Судья чуть наклоняет голову и поправляет очки.
— Я продолжу, если позволите, — просит адвокат.
— Я бы хотела выслушать обвиняемую, — говорит судья.
Адвокат остается стоять. Елена глубоко вдыхает:
— Этот адвокат представляет не меня, а мою семью…
И она рассказывает все как есть. О преступлении, совершенном во время войны, о том, как на протяжении всех этих лет руководство фирмы «Сёдерберг Шиппинг» скрывало это.
Елена окидывает взглядом весь зал. Присутствуют ли тут журналисты? Возможно, в этом случае это было б очень кстати.
— Мой отец был заказчиком убийства своего партнера, Уильяма Хирша, соучредителя «Сёдерберг Шиппинг», и доказательство этому находится в том архиве, в который я проникла, взломав дверь.
А, здесь есть журналист в светло-коричневой ветровке, и он поспешно что-то записывает.
Она смотрит на Эдмунда, скрестившего руки. На какое-то время Елена замолкает. Затаив дыхание она ожидает реакции судьи.
Воцаряется долгая пауза, и судья начинает выяснять подробности. Множество вопросов. Все, что происходило до ее вторжения на фирму, подвергается дотошному обсуждению.
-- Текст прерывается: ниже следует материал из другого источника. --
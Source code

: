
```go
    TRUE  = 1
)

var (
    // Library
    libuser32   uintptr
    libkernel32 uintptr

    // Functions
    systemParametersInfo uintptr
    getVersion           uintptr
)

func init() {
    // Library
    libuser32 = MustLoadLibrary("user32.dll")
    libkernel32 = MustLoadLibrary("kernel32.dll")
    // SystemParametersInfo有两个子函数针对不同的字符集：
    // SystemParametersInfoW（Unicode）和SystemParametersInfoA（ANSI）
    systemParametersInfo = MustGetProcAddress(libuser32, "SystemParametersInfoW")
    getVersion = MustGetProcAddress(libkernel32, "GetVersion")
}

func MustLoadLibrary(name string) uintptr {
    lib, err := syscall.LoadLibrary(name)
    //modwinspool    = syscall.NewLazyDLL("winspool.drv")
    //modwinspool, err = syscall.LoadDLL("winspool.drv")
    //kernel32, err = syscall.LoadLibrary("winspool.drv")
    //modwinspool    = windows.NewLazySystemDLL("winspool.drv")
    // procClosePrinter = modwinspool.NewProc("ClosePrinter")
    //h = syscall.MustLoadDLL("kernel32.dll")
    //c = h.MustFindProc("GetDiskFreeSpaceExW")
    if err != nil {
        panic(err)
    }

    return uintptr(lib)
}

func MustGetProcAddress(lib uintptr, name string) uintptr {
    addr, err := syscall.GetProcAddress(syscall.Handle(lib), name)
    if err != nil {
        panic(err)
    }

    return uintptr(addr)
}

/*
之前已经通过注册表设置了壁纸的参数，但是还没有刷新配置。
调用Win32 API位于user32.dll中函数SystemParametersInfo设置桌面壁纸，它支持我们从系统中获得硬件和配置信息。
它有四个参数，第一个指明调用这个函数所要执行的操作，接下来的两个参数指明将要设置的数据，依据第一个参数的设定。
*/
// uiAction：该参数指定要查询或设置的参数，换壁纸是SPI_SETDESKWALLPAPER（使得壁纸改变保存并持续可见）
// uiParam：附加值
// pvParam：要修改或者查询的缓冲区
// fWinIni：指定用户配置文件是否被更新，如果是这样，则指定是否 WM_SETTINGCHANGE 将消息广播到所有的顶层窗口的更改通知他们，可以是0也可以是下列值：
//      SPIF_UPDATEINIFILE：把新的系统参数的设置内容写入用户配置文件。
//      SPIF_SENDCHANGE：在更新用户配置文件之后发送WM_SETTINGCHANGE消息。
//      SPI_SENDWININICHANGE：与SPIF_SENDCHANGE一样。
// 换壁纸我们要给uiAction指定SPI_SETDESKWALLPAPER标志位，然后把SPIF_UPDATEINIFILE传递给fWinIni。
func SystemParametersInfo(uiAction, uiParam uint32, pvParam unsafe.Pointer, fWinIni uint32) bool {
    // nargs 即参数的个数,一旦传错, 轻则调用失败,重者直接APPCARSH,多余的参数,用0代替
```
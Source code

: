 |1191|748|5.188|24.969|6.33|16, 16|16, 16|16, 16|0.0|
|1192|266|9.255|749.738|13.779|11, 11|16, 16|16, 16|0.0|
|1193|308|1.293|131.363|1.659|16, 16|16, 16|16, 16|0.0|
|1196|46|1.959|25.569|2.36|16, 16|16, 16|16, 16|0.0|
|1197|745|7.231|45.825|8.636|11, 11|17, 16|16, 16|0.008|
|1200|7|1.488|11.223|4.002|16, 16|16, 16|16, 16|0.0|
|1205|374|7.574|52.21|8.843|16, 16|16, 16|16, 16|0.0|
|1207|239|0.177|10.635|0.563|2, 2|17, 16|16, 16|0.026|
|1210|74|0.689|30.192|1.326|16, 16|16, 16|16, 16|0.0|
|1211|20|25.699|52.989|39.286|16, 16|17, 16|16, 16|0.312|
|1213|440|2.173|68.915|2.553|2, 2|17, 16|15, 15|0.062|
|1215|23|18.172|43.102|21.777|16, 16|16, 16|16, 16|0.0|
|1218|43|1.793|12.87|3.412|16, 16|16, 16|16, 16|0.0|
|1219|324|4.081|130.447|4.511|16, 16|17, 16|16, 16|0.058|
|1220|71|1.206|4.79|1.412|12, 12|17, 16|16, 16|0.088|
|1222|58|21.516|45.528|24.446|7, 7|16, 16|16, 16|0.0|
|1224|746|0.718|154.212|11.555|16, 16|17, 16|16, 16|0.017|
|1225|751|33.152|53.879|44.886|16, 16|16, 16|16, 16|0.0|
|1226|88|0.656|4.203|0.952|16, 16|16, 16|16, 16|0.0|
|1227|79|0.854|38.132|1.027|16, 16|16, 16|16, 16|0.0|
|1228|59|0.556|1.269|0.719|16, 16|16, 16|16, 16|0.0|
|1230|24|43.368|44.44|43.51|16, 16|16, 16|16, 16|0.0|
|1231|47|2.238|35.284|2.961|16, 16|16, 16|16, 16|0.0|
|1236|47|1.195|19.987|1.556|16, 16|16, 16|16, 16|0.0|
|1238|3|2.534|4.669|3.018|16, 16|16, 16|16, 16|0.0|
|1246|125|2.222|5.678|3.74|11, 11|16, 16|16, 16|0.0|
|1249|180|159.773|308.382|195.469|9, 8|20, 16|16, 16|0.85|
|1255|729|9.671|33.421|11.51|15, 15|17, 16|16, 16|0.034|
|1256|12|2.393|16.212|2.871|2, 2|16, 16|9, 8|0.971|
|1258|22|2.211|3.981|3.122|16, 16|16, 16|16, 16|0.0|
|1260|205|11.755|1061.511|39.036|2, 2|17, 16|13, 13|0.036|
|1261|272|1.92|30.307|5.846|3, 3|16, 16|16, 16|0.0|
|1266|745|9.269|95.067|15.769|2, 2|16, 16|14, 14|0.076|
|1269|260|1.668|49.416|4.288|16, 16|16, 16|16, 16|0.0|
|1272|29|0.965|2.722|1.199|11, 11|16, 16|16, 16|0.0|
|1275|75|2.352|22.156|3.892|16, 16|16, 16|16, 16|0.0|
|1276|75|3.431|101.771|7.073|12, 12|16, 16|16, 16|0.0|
Елена рассказывает в общих чертах о грабеже. Она говорит так, что о Йенсе Бринке нет вообще никакого упоминания, и чувствует облегчение после этого. Она также говорит о попытке убийства. О черном автомобиле, преследовавшем ее по дороге, о человеке, гнавшемся за ней.
Допрос длится бесконечно долго. Елена отвечает на вопросы, а Эдмунд все сильнее и сильнее вжимается в свой стул. Адвокат качает головой, непрерывно делает заметки и ожидает, когда ему дадут слово. Но судья не предоставляет ему такой возможности.